小沢信男さんの「大東京24時間散歩」(現代書林 79年8月刊)を話題としています。
昨日までは70年に書かれた労働現場のルポを紹介していましたが、本日は「東京シネ
マ街」と題された映画評です。この本に収録されている評は、すべて「映画芸術」に寄
稿されたものです。
「映画芸術」は、現在も刊行が継続されていますが、号数はその昔からの数字を引き継い
でいますが、そのときどきでまったくちがった雑誌のようにも思えます。
(この雑誌のことは、ウィキペディアの記載をごらんください。
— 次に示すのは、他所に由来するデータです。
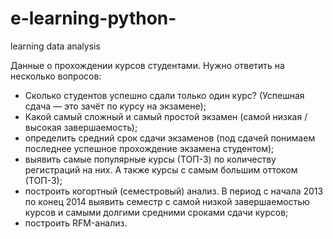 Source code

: # e-learning-python-
learning data analysis

Данные о прохождении курсов студентами. Нужно ответить на несколько вопросов:

- Сколько студентов успешно сдали только один курс? (Успешная сдача — это зачёт по курсу на экзамене);
- Какой самый сложный и самый простой экзамен (самой низкая / высокая завершаемость);
- определить средний срок сдачи экзаменов (под сдачей понимаем последнее успешное прохождение экзамена студентом);
- выявить самые популярные курсы (ТОП-3) по количеству регистраций на них. А также курсы с самым большим оттоком (ТОП-3);
- построить когортный (семестровый) анализ. В период с начала 2013 по конец 2014 выявить семестр с самой низкой завершаемостью курсов и самыми долгими средними сроками сдачи курсов;
- построить RFM-анализ.
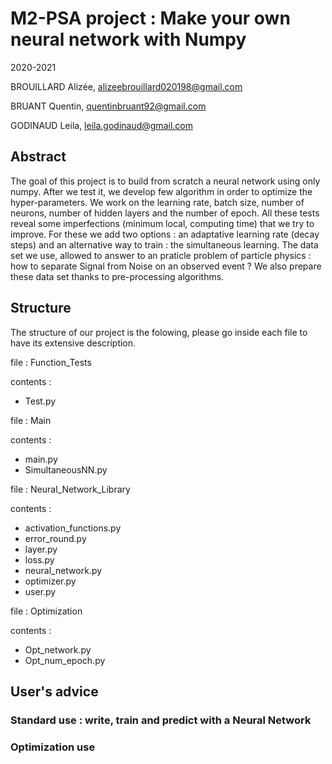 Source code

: # M2-PSA project : Make your own neural network with Numpy
2020-2021

BROUILLARD Alizée, alizeebrouillard020198@gmail.com

BRUANT Quentin, quentinbruant92@gmail.com

GODINAUD Leila, leila.godinaud@gmail.com


## Abstract

The goal of this project is to build from scratch a neural network using only numpy.
After we test it, we develop few algorithm in order to optimize the hyper-parameters.
We work on the learning rate, batch size, number of neurons, number of hidden layers and the number of epoch.
All these tests reveal some imperfections (minimum local, computing time) that we try to improve.
For these we add two options : an adaptative learning rate (decay steps) and an alternative way to train :
the simultaneous learning.
The data set we use, allowed to answer to an praticle problem of particle physics :
how to separate Signal from Noise on an observed event ?
We also prepare these data set thanks to pre-processing algorithms.

## Structure

The structure of our project is the folowing, please go inside each file to have its extensive description.

file : Function_Tests

contents :
  - Test.py

file : Main

contents :
  - main.py
  - SimultaneousNN.py

file : Neural_Network_Library

contents : 
  - activation_functions.py
  - error_round.py
  - layer.py
  - loss.py
  - neural_network.py
  - optimizer.py
  - user.py

file : Optimization

contents :
  - Opt_network.py
  - Opt_num_epoch.py


## User's advice

### Standard use : write, train and predict with a Neural Network

### Optimization use




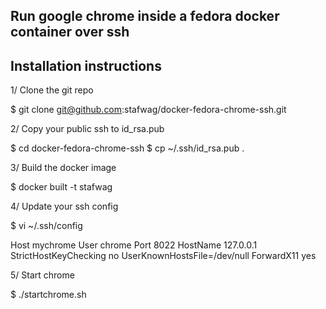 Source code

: Run google chrome inside a fedora docker container over ssh
-----------------------------------------------------------

Installation instructions
-------------------------

1/ Clone the git repo

$ git clone git@github.com:stafwag/docker-fedora-chrome-ssh.git

2/ Copy your public ssh to id_rsa.pub

$ cd docker-fedora-chrome-ssh
$ cp ~/.ssh/id_rsa.pub .

3/ Build the docker image

$ docker built -t stafwag

4/ Update your ssh config

$ vi ~/.ssh/config

Host mychrome
          User      chrome
          Port      8022
          HostName  127.0.0.1
          StrictHostKeyChecking no
          UserKnownHostsFile=/dev/null
          ForwardX11 yes

5/ Start chrome

$ ./startchrome.sh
)
小沢さんが寄稿していたのは、小川徹編集長時代でありまして、ウィキには、次のよう
にありました。
「1969年末には13,000部に伸びた。しかし、1970年6月から経営難のためストライキ
も勃発し、発行も編集長の小川徹が行うようになった。従来の映画雑誌が取り上げな
かった
アングラ映画やポルノ映画も積極的に取り上げて評論するようになる。
1960年代末から1970年代にかけての小川編集長時代の『映画芸術』は、佐藤重臣の
『映画評論』や松田政男の『映画批評』と並ぶ存在だったが、「政治的に過ぎる」と
もみなされる。」
当方の手元にある「映画芸術」は、たぶんこの一冊のみですが、これは「花田清輝」
特集号ということで購入したものです。これにも小沢信男さんは「アマルコルド」に
ついての評をのせています。
以下の写真は、「映画芸術」の表紙ですが、74年12月ころにでたものでしょうか。
とにかく経営難と混乱のなかででたことだけは間違いなしで、最終ページにある「本誌
より」という文章を見ましたら、こちらまで頭が混乱しそうです。
「新年おめでとう存じます。おかげさまで本誌は紙ブーム・諸材料に値上げにもかかわ
らず、従来の部数を上回る売行で1969年の最終号をお贈りしたことをご報告いたします。」
どうして、69年なのでしょう。74年12月に刊行の号に、古い編集後記を採用したで
ありましょうか。
これにつづいては、「なお次号(二〜三月号)は一月中に発行する予定です。この号は
69年度ベストテン・ワースト5の号なので、ピンク映画、洋画ピンク各々の場合、読者
の皆様の投票寄稿を希望いたします。(12:25着)」とありますが、ここで69年度の
ベストというのも解せません。
「また49年度は度々の値上げですが、資金の回転と発行継続のできるギリギリの定価な
のでよろしく御了察下さい。」さきほどは69年度とあって、こんどは49年度です。
これは昭和のことでしょうかね。
こうした混乱のなかで、この雑誌は刊行されていたということは間違いありません。